• _Directions for this task_: Up to and including the line with "所有拖拽操作都会输出日志到 Zotero 控制台：", restate every line of the records below word for word, from the first line on, leaving out the pictures.

[Plain-text document sources]
== Segment start ==

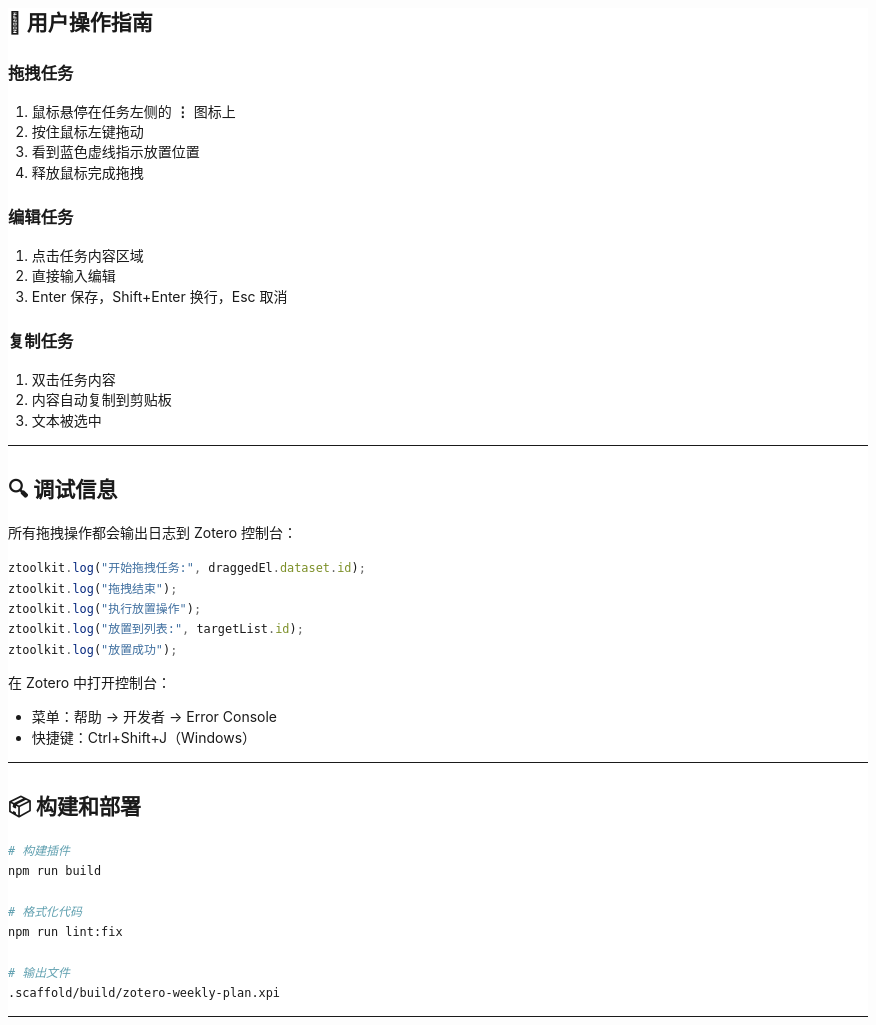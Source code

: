 
## 📝 用户操作指南

### 拖拽任务

1. 鼠标悬停在任务左侧的 **⋮** 图标上
2. 按住鼠标左键拖动
3. 看到蓝色虚线指示放置位置
4. 释放鼠标完成拖拽

### 编辑任务

1. 点击任务内容区域
2. 直接输入编辑
3. Enter 保存，Shift+Enter 换行，Esc 取消

### 复制任务

1. 双击任务内容
2. 内容自动复制到剪贴板
3. 文本被选中

---

## 🔍 调试信息

所有拖拽操作都会输出日志到 Zotero 控制台：

```javascript
ztoolkit.log("开始拖拽任务:", draggedEl.dataset.id);
ztoolkit.log("拖拽结束");
ztoolkit.log("执行放置操作");
ztoolkit.log("放置到列表:", targetList.id);
ztoolkit.log("放置成功");
```

在 Zotero 中打开控制台：

- 菜单：帮助 → 开发者 → Error Console
- 快捷键：Ctrl+Shift+J（Windows）

---

## 📦 构建和部署

```bash
# 构建插件
npm run build

# 格式化代码
npm run lint:fix

# 输出文件
.scaffold/build/zotero-weekly-plan.xpi
```

---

== Segment end ==

• _Finished task_:
Source code

: 
## 📝 用户操作指南

### 拖拽任务

1. 鼠标悬停在任务左侧的 **⋮** 图标上
2. 按住鼠标左键拖动
3. 看到蓝色虚线指示放置位置
4. 释放鼠标完成拖拽

### 编辑任务

1. 点击任务内容区域
2. 直接输入编辑
3. Enter 保存，Shift+Enter 换行，Esc 取消

### 复制任务

1. 双击任务内容
2. 内容自动复制到剪贴板
3. 文本被选中

---

## 🔍 调试信息

所有拖拽操作都会输出日志到 Zotero 控制台：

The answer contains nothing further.